Tenth Sunday in Ordinary Time
“He is out of his mind.” Mk. 3:21
“The most important thing in the world is family and love.”
So, states the famous basketball coach, John Wooden.
Michael J. Fox, the TV star, writes:
“Family is not an important thing. It’s the only thing.”
Most of us would heartily agree with both of these quotes. In fact, the mere mention of the word “family” usually awakens within us an astonishing range of memories and associations, of heart wrenching tales of support and encouragement, of feelings and attachments deeply and positively felt and remembered.
That is, of course, if you were graced with a family life that was close and loving.
But what if you came from a family that was abusive and violent? What if you were not blessed with acceptance and encouragement and love? What if, instead, you came from a family that was shrouded in secrets and addiction and abandonment?
Today’s Gospel challenges us with these very questions.
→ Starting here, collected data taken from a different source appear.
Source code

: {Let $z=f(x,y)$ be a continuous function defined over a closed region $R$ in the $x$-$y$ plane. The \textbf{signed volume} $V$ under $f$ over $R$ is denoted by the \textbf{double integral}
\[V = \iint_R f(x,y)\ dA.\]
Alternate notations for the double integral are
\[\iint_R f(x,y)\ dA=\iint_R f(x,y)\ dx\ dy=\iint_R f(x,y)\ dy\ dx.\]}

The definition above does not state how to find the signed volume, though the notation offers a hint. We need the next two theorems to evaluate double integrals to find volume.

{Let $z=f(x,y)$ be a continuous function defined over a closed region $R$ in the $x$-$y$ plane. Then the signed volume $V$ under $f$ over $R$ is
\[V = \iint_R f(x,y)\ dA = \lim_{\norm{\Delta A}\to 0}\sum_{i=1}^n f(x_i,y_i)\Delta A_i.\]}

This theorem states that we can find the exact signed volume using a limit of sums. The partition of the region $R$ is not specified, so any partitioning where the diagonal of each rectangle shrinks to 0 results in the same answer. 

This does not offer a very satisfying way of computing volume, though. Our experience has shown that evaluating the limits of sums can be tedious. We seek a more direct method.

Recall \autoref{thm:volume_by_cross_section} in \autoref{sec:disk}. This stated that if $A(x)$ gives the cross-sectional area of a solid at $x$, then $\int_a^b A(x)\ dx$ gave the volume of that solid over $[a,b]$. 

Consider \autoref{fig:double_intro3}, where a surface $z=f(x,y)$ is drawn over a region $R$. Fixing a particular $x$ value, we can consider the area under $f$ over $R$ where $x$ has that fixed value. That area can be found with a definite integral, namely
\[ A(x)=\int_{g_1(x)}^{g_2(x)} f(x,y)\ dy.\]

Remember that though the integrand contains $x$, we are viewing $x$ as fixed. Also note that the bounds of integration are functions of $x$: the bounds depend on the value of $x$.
Mark tells us a remarkable story today – one not found in the other Gospel accounts, and one that we can easily find disturbing.
It’s a story about the family of Jesus – a story far different from the one Luke relates, for example, with his beautiful Gospel depiction of Mary and Joseph and the child Jesus.
In contrast, Mark very bluntly reports in today’s Gospel reading how Jesus’ family – his “mother and brothers” – “set out to seize him.”
Why? Because they sincerely believed Jesus was “out of his mind.”
His own family is concerned about Jesus’ mental stability!
But what is possibly even more jarring is the Gospel of Mark’s next scene. He tells us that the “crowd seated around him told him, ‘Your mother and your brothers and your sisters are outside asking for you.’”
Then comes perhaps the most misunderstood words ever reported to come out of the mouth of Jesus:
“Who are my mother and my brothers?”
Jesus then answers his own question:
“Here are my mother and my brothers. For whoever does the will of God is my brother and sister and mother.”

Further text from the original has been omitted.